Ninthly, output SINR losses versus normalized Doppler frequencies with increasing clutter rank are given in Figure 11. In the experiments, the numbers of snapshots were $D=EMK$ and $D=2EMK$. The platform speed was configured to $V=300 \mathrm{m}/\mathrm{s}$ as indicated, and the transmit antenna element spacing was set to ${\sigma }_{\mathrm{T}}=0.144 \mathrm{m}$. In this case, as indicated by reference [47], an increase in speed led to a corresponding rise in the clutter rank. When this figure is compared with Figure 3, it becomes evident that the performance of all algorithms experienced a certain degree of degradation. Nevertheless, the proposed EA-MIMO-STAP algorithm continued to demonstrate outstanding performance. In Figure 11a, it can be observed that the output SINR loss incurred by the EA-MIMO-STAP algorithm dropped by roughly 15 dB and 1 dB, respectively, when compared to that incurred by the FD-MIMO-STAP algorithm and the RD-MIMO-STAP approach. In Figure 11b, while the output SINR loss of the EA-MIMO-STAP algorithm showed a decrease relative to that in Figure 11a, the EA-MIMO-STAP algorithm still outperformed the others, maintaining its superior performance.

Tenthly, Figure 12 presents the output SINR losses versus normalized Doppler frequencies with speed $V=150 \mathrm{m}/\mathrm{s}$ and transmit antenna element spacing ${\sigma }_{\mathrm{T}}=0.288 \mathrm{m}$. In the experiment, the numbers of snapshots were set to $D=EMK$ and $D=2EMK$. According to reference [47], the clutter rank exhibits an upward trend as the ratio between the transmit and receive element spacings increases. When juxtaposed with the results in Figure 4, this figure shows that the performance of all algorithms experienced a decline. Nevertheless, the EA-MIMO-STAP algorithm continued to outperform both the RD-MIMO-STAP and FD-MIMO-STAP algorithms. Specifically, when compared to those for the conventional FD-MIMO-STAP approach, the SINR losses incurred by the EA-MIMO-STAP algorithm under $D=EMK$ and $D=2EMK$ decreased by approximately 16 dB and 3 dB, respectively.

Figure 13 gives output SINR losses versus normalized Doppler frequencies for speed $V=300 \mathrm{m}/\mathrm{s}$ and transmit antenna element spacing ${\sigma }_{\mathrm{T}}=0.288 \mathrm{m}$. In the experiment, the numbers of snapshots were set to $D=EMK$ and $D=2EMK$. As with Figure 11 and Figure 12, all the algorithms’ performance declined. However, EA-MIMO-STAP still performed better than RD-MIMO-STAP and FD-MIMO-STAP. Specifically, in comparison with those for FD-MIMO-STAP, the SINR losses for EA-MIMO-STAP with $D=EMK$ and $D=2EMK$ decreased by about 17 dB and 2.5 dB, respectively.

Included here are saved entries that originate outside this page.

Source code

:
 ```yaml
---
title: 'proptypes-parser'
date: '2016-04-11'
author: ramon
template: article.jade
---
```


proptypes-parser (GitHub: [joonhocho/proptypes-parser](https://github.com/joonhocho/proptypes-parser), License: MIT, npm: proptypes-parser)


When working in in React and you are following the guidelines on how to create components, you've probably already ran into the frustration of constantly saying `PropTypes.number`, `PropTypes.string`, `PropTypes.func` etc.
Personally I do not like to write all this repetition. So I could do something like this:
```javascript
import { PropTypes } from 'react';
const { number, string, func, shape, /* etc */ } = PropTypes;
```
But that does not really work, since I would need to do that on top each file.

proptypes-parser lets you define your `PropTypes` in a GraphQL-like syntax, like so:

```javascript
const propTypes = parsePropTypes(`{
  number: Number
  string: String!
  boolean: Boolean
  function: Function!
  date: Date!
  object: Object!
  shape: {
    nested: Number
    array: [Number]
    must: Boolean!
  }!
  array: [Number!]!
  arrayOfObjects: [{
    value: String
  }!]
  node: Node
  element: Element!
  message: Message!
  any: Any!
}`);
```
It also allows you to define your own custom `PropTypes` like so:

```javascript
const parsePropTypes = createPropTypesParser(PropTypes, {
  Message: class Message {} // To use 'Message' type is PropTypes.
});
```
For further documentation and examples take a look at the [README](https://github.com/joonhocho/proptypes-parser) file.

In real-world scenarios, fluctuations in temperature and humidity often lead to inconsistencies in the gains and phases across receive arrays, a phenomenon typically characterized as array gain/phase errors, as detailed in reference [51]. These errors induce decorrelation among the transmit and receive channels, thereby degrading STAP performance. To assess the robustness of the EA-MIMO-STAP algorithm under such conditions, the experiment depicted in Figure 14 incorporated a 5% array gain/phase error into the clutter data. In the experiment, $V=150 \mathrm{m}/\mathrm{s}$ and ${\sigma }_{\mathrm{T}}=0.144 \mathrm{m}$, $V=300 \mathrm{m}/\mathrm{s}$ and ${\sigma }_{\mathrm{T}}=0.288 \mathrm{m}$, and $D=EMK$ and $D=2EMK$ were set. Compared to that shown in Figure 4 and Figure 12, the performance appeared to decline. We found that, for $D=EMK$, the proposed EA-MIMO-STAP algorithm demonstrated a substantial enhancement in performance when compared to both the RD-MIMO-STAP and FD-MIMO-STAP algorithms. For $D=2EMK$, while FD-MIMO-STAP, RD-MIMO-STAP, and EA-MIMO-STAP exhibited comparable performance levels, the EA-MIMO-STAP algorithm nonetheless stood out as the superior performer among them.

In practice, internal clutter motion commonly has a significant effect on STAP performance because of wind, etc. This leads to decorrelation among the Doppler channels, degrading STAP performance [52]. To evaluate the robustness of the EA-MIMO-STAP algorithm under such conditions, the experiment depicted in Figure 15 incorporated a 1% internal clutter motion into the clutter generation. In the experiment, $V=150 \mathrm{m}/\mathrm{s}$ and ${\sigma }_{\mathrm{T}}=0.144 \mathrm{m}$, $V=300 \mathrm{m}/\mathrm{s}$ and ${\sigma }_{\mathrm{T}}=0.288 \mathrm{m}$, and $D=EMK$ and $D=2EMK$ were set. Compared to that shown in Figure 4 and Figure 12, the STAP performance appeared to decrease. Moreover, it was found that, regardless of the number of snapshots, the proposed EA-MIMO-STAP algorithm exhibited an outstanding and substantial enhancement in performance when benchmarked against both the RD-MIMO-STAP and FD-MIMO-STAP algorithms.

5. Conclusions

This work proposed a superior MIMO-STAP method with eigenvalue adjustment to enhance clutter rejection in airborne radar under limited snapshots. Leveraging the insights gleaned from the spiked framework, the proposed method precisely computes the inversion of the CPNCM estimate. This is achieved by fine-tuning the sample eigenvalues and preserving the fixed eigenvectors. In particular, noise eigenvalues are meticulously adjusted to align with the variance level of noise, whereas clutter eigenvalues are optimized based on sample eigenvalues of clutter through the minimization of radar output power. Owing to this refined CPNCM estimation technique, the proposed EA-MIMO-STAP algorithm not only markedly surpasses FD-MIMO-STAP and classical RD-MIMO-STAP in scenarios where the quantity of snapshots falls short of meeting the RMB rule but also maintains superior performance even when the RMB rule is fully satisfied.